+++ TASK INPUT
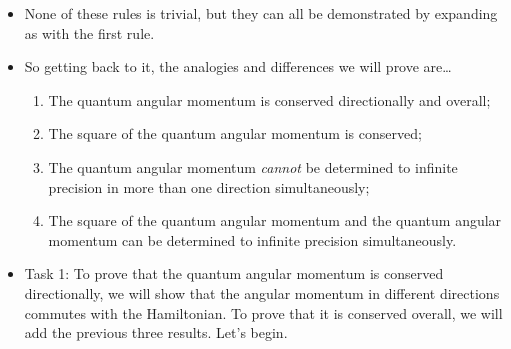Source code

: \documentclass[../notes.tex]{subfiles}
\begin{document}
\begin{itemize}
\begin{enumerate}
\begin{proof}
\begin{align*}
                &= \hat{A}[\hat{A},\hat{B}]+[\hat{A},\hat{B}]\hat{A}
            \end{align*}
            \vspace{-1.5em}
        \end{proof}
        \item $[\hat{A}\hat{B},\hat{C}]=\hat{A}[\hat{B},\hat{C}]+[\hat{A},\hat{C}]\hat{B}$.
        \item $[\hat{A},\hat{B}\hat{C}]=\hat{B}[\hat{A},\hat{C}]+[\hat{A},\hat{B}]\hat{C}$.
        \item Bilinearity, i.e.,
        \begin{align*}
            [\hat{A}+\hat{B},\hat{C}] &= [\hat{A},\hat{C}]+[\hat{B},\hat{C}]&
                [c\hat{A},\hat{B}] &= c[\hat{A},\hat{B}]\\
            [\hat{A},\hat{B}+\hat{C}] &= [\hat{A},\hat{B}]+[\hat{A},\hat{C}]&
                [\hat{A},c\hat{B}] &= c[\hat{A},\hat{B}]
        \end{align*}
    \end{enumerate}
    \item None of these rules is trivial, but they can all be demonstrated by expanding as with the first rule.
    \item So getting back to it, the analogies and differences we will prove are\dots
    \begin{enumerate}
        \item The quantum angular momentum is conserved directionally and overall;
        \item The square of the quantum angular momentum is conserved;
        \item The quantum angular momentum \emph{cannot} be determined to infinite precision in more than one direction simultaneously;
        \item The square of the quantum angular momentum and the quantum angular momentum can be determined to infinite precision simultaneously.
    \end{enumerate}
    \item Task 1: To prove that the quantum angular momentum is conserved directionally, we will show that the angular momentum in different directions commutes with the Hamiltonian. To prove that it is conserved overall, we will add the previous three results. Let's begin.

\end{itemize}
\end{document}
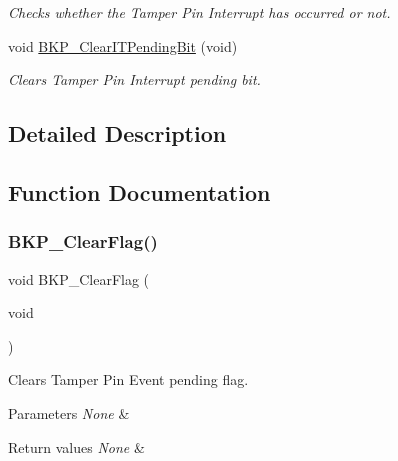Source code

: \begin{DoxyCompactItemize}
\begin{DoxyCompactList}\small\item\em Checks whether the Tamper Pin Interrupt has occurred or not. \end{DoxyCompactList}\item 
void \mbox{\hyperlink{group___b_k_p___exported___functions_ga6a93ef8e40959bb10fea670e2040ad74}{B\+K\+P\+\_\+\+Clear\+I\+T\+Pending\+Bit}} (void)
\begin{DoxyCompactList}\small\item\em Clears Tamper Pin Interrupt pending bit. \end{DoxyCompactList}\end{DoxyCompactItemize}


\subsection{Detailed Description}


\subsection{Function Documentation}
\mbox{\label{group___b_k_p___exported___functions_ga3f3aea5b0a3d8d5d79b0b506928351ea}} 
\subsubsection{\texorpdfstring{BKP\_ClearFlag()}{BKP\_ClearFlag()}}
{\footnotesize\ttfamily void B\+K\+P\+\_\+\+Clear\+Flag (\begin{DoxyParamCaption}\item[{void}]{ }\end{DoxyParamCaption})}



Clears Tamper Pin Event pending flag. 


\begin{DoxyParams}{Parameters}
{\em None} & \\
\hline
\end{DoxyParams}

\begin{DoxyRetVals}{Return values}
{\em None} & \\
\hline
\end{DoxyRetVals}
\mbox{\label{group___b_k_p___exported___functions_ga6a93ef8e40959bb10fea670e2040ad74}} 
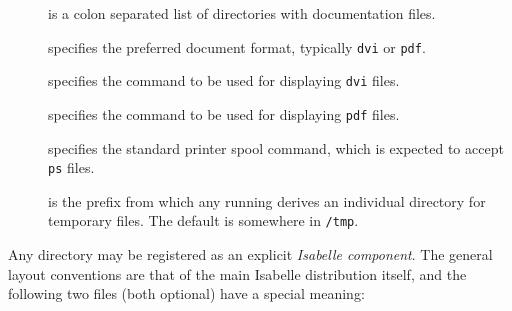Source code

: \begin{isabellebody}
\begin{isamarkuptext}
\begin{description}
  \item[\hypertarget{setting.ISABELLE-DOCS}{\hyperlink{setting.ISABELLE-DOCS}{\mbox{}}}] is a colon separated list of
  directories with documentation files.
  
  \item[\hypertarget{setting.ISABELLE-DOC-FORMAT}{\hyperlink{setting.ISABELLE-DOC-FORMAT}{\mbox{}}}] specifies the preferred
  document format, typically \verb|dvi| or \verb|pdf|.
  
  \item[\hypertarget{setting.DVI-VIEWER}{\hyperlink{setting.DVI-VIEWER}{\mbox{}}}] specifies the command to be used
  for displaying \verb|dvi| files.
  
  \item[\hypertarget{setting.PDF-VIEWER}{\hyperlink{setting.PDF-VIEWER}{\mbox{}}}] specifies the command to be used
  for displaying \verb|pdf| files.
  
  \item[\hypertarget{setting.PRINT-COMMAND}{\hyperlink{setting.PRINT-COMMAND}{\mbox{}}}] specifies the standard printer
  spool command, which is expected to accept \verb|ps| files.
  
  \item[\hypertarget{setting.ISABELLE-TMP-PREFIX}{\hyperlink{setting.ISABELLE-TMP-PREFIX}{\mbox{}}}] is the
  prefix from which any running \hyperlink{executable.isabelle-process}{\mbox{}}
  derives an individual directory for temporary files.  The default is
  somewhere in \verb|/tmp|.
  
  \end{description}%
\end{isamarkuptext}%
\isamarkuptrue%
%
\isamarkuptrue%
%
\begin{isamarkuptext}%
Any directory may be registered as an explicit \emph{Isabelle
  component}.  The general layout conventions are that of the main
  Isabelle distribution itself, and the following two files (both
  optional) have a special meaning:


\end{isamarkuptext}
\end{isabellebody}
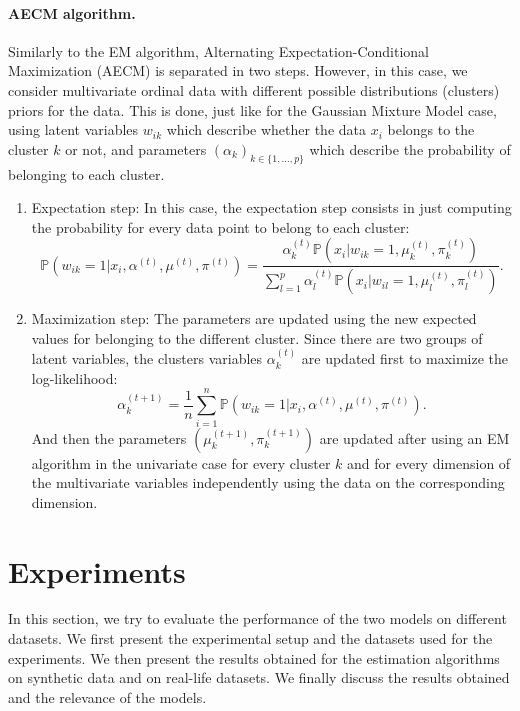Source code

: \documentclass[a4paper,12pt]{article}
\begin{document}
\paragraph{AECM algorithm.} Similarly to the EM algorithm, Alternating Expectation-Conditional Maximization (AECM) \citep{meng1997algorithm} is separated in two steps. However, in this case, we consider multivariate ordinal data with different possible distributions (clusters) priors for the data. This is done, just like for the Gaussian Mixture Model case, using latent variables $w_{ik}$ which describe whether the data $x_i$ belongs to the cluster $k$ or not, and parameters $(\alpha_k)_{k\in \{1, \ldots, p\}}$ which describe the probability of belonging to each cluster. 
\begin{enumerate}
    \item Expectation step: In this case, the expectation step consists in just computing the probability for every data point to belong to each cluster:
    \begin{equation}
        \mathbb{P}(w_{ik}=1|x_i, \alpha^{(t)}, \mu^{(t)}, \pi^{(t)}) = \frac{\alpha_k^{(t)}\mathbb{P}(x_i|w_{ik}=1, \mu_k^{(t)}, \pi_k^{(t)})}{\sum_{l=1}^p\alpha_l^{(t)}\mathbb{P}(x_i|w_{il}=1, \mu_l^{(t)}, \pi_l^{(t)})}.
    \end{equation}
    \item Maximization step: The parameters are updated using the new expected values for belonging to the different cluster. Since there are two groups of latent variables, the clusters variables $\alpha_k^{(t)}$ are updated first to maximize the log-likelihood:
    \begin{equation}
    \alpha_k^{(t+1)} = \frac{1}{n} \sum_{i=1}^n \mathbb{P}(w_{ik}=1|x_i, \alpha^{(t)}, \mu^{(t)}, \pi^{(t)}).
    \end{equation}
    And then the parameters $(\mu_k^{(t+1)}, \pi_k^{(t+1)})$ are updated after using an EM algorithm in the univariate case for every cluster $k$ and for every dimension of the multivariate variables independently using the data on the corresponding dimension.
\end{enumerate}





\section{Experiments}
In this section, we try to evaluate the performance of the two models on different datasets. We first present the experimental setup and the datasets used for the experiments. We then present the results obtained for the estimation algorithms on synthetic data and on real-life datasets. We finally discuss the results obtained and the relevance of the models. 
\end{document}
++++++
• WORK TO BE COMPLETED
Transcribe every entry above exactly as it stands, but skip the images.

• OUTPUT BELOW
Source code

: \documentclass[../notes.tex]{subfiles}
\begin{document}
\begin{itemize}
\begin{enumerate}
\begin{proof}
\begin{align*}
                &= \hat{A}[\hat{A},\hat{B}]+[\hat{A},\hat{B}]\hat{A}
            \end{align*}
            \vspace{-1.5em}
        \end{proof}
        \item $[\hat{A}\hat{B},\hat{C}]=\hat{A}[\hat{B},\hat{C}]+[\hat{A},\hat{C}]\hat{B}$.
        \item $[\hat{A},\hat{B}\hat{C}]=\hat{B}[\hat{A},\hat{C}]+[\hat{A},\hat{B}]\hat{C}$.
        \item Bilinearity, i.e.,
        \begin{align*}
            [\hat{A}+\hat{B},\hat{C}] &= [\hat{A},\hat{C}]+[\hat{B},\hat{C}]&
                [c\hat{A},\hat{B}] &= c[\hat{A},\hat{B}]\\
            [\hat{A},\hat{B}+\hat{C}] &= [\hat{A},\hat{B}]+[\hat{A},\hat{C}]&
                [\hat{A},c\hat{B}] &= c[\hat{A},\hat{B}]
        \end{align*}
    \end{enumerate}
    \item None of these rules is trivial, but they can all be demonstrated by expanding as with the first rule.
    \item So getting back to it, the analogies and differences we will prove are\dots
    \begin{enumerate}
        \item The quantum angular momentum is conserved directionally and overall;
        \item The square of the quantum angular momentum is conserved;
        \item The quantum angular momentum \emph{cannot} be determined to infinite precision in more than one direction simultaneously;
        \item The square of the quantum angular momentum and the quantum angular momentum can be determined to infinite precision simultaneously.
    \end{enumerate}
    \item Task 1: To prove that the quantum angular momentum is conserved directionally, we will show that the angular momentum in different directions commutes with the Hamiltonian. To prove that it is conserved overall, we will add the previous three results. Let's begin.

\end{itemize}
\end{document}
Source code

: \begin{DoxyCompactItemize}
\begin{DoxyCompactList}\small\item\em Checks whether the Tamper Pin Interrupt has occurred or not. \end{DoxyCompactList}\item 
void \mbox{\hyperlink{group___b_k_p___exported___functions_ga6a93ef8e40959bb10fea670e2040ad74}{B\+K\+P\+\_\+\+Clear\+I\+T\+Pending\+Bit}} (void)
\begin{DoxyCompactList}\small\item\em Clears Tamper Pin Interrupt pending bit. \end{DoxyCompactList}\end{DoxyCompactItemize}


\subsection{Detailed Description}


\subsection{Function Documentation}
\mbox{\label{group___b_k_p___exported___functions_ga3f3aea5b0a3d8d5d79b0b506928351ea}} 
\subsubsection{\texorpdfstring{BKP\_ClearFlag()}{BKP\_ClearFlag()}}
{\footnotesize\ttfamily void B\+K\+P\+\_\+\+Clear\+Flag (\begin{DoxyParamCaption}\item[{void}]{ }\end{DoxyParamCaption})}



Clears Tamper Pin Event pending flag. 


\begin{DoxyParams}{Parameters}
{\em None} & \\
\hline
\end{DoxyParams}

\begin{DoxyRetVals}{Return values}
{\em None} & \\
\hline
\end{DoxyRetVals}
\mbox{\label{group___b_k_p___exported___functions_ga6a93ef8e40959bb10fea670e2040ad74}} 
Source code

: \begin{isabellebody}
\begin{isamarkuptext}
\begin{description}
  \item[\hypertarget{setting.ISABELLE-DOCS}{\hyperlink{setting.ISABELLE-DOCS}{\mbox{}}}] is a colon separated list of
  directories with documentation files.
  
  \item[\hypertarget{setting.ISABELLE-DOC-FORMAT}{\hyperlink{setting.ISABELLE-DOC-FORMAT}{\mbox{}}}] specifies the preferred
  document format, typically \verb|dvi| or \verb|pdf|.
  
  \item[\hypertarget{setting.DVI-VIEWER}{\hyperlink{setting.DVI-VIEWER}{\mbox{}}}] specifies the command to be used
  for displaying \verb|dvi| files.
  
  \item[\hypertarget{setting.PDF-VIEWER}{\hyperlink{setting.PDF-VIEWER}{\mbox{}}}] specifies the command to be used
  for displaying \verb|pdf| files.
  
  \item[\hypertarget{setting.PRINT-COMMAND}{\hyperlink{setting.PRINT-COMMAND}{\mbox{}}}] specifies the standard printer
  spool command, which is expected to accept \verb|ps| files.
  
  \item[\hypertarget{setting.ISABELLE-TMP-PREFIX}{\hyperlink{setting.ISABELLE-TMP-PREFIX}{\mbox{}}}] is the
  prefix from which any running \hyperlink{executable.isabelle-process}{\mbox{}}
  derives an individual directory for temporary files.  The default is
  somewhere in \verb|/tmp|.
  
  \end{description}%
\end{isamarkuptext}%
\isamarkuptrue%
%
\isamarkuptrue%
%
\begin{isamarkuptext}%
Any directory may be registered as an explicit \emph{Isabelle
  component}.  The general layout conventions are that of the main
  Isabelle distribution itself, and the following two files (both
  optional) have a special meaning:


\end{isamarkuptext}
\end{isabellebody}
Source code

: \documentclass[a4paper,12pt]{article}
\begin{document}
\paragraph{AECM algorithm.} Similarly to the EM algorithm, Alternating Expectation-Conditional Maximization (AECM) \citep{meng1997algorithm} is separated in two steps. However, in this case, we consider multivariate ordinal data with different possible distributions (clusters) priors for the data. This is done, just like for the Gaussian Mixture Model case, using latent variables $w_{ik}$ which describe whether the data $x_i$ belongs to the cluster $k$ or not, and parameters $(\alpha_k)_{k\in \{1, \ldots, p\}}$ which describe the probability of belonging to each cluster. 
\begin{enumerate}
    \item Expectation step: In this case, the expectation step consists in just computing the probability for every data point to belong to each cluster:
    \begin{equation}
        \mathbb{P}(w_{ik}=1|x_i, \alpha^{(t)}, \mu^{(t)}, \pi^{(t)}) = \frac{\alpha_k^{(t)}\mathbb{P}(x_i|w_{ik}=1, \mu_k^{(t)}, \pi_k^{(t)})}{\sum_{l=1}^p\alpha_l^{(t)}\mathbb{P}(x_i|w_{il}=1, \mu_l^{(t)}, \pi_l^{(t)})}.
    \end{equation}
    \item Maximization step: The parameters are updated using the new expected values for belonging to the different cluster. Since there are two groups of latent variables, the clusters variables $\alpha_k^{(t)}$ are updated first to maximize the log-likelihood:
    \begin{equation}
    \alpha_k^{(t+1)} = \frac{1}{n} \sum_{i=1}^n \mathbb{P}(w_{ik}=1|x_i, \alpha^{(t)}, \mu^{(t)}, \pi^{(t)}).
    \end{equation}
    And then the parameters $(\mu_k^{(t+1)}, \pi_k^{(t+1)})$ are updated after using an EM algorithm in the univariate case for every cluster $k$ and for every dimension of the multivariate variables independently using the data on the corresponding dimension.
\end{enumerate}





\section{Experiments}
In this section, we try to evaluate the performance of the two models on different datasets. We first present the experimental setup and the datasets used for the experiments. We then present the results obtained for the estimation algorithms on synthetic data and on real-life datasets. We finally discuss the results obtained and the relevance of the models. 
\end{document}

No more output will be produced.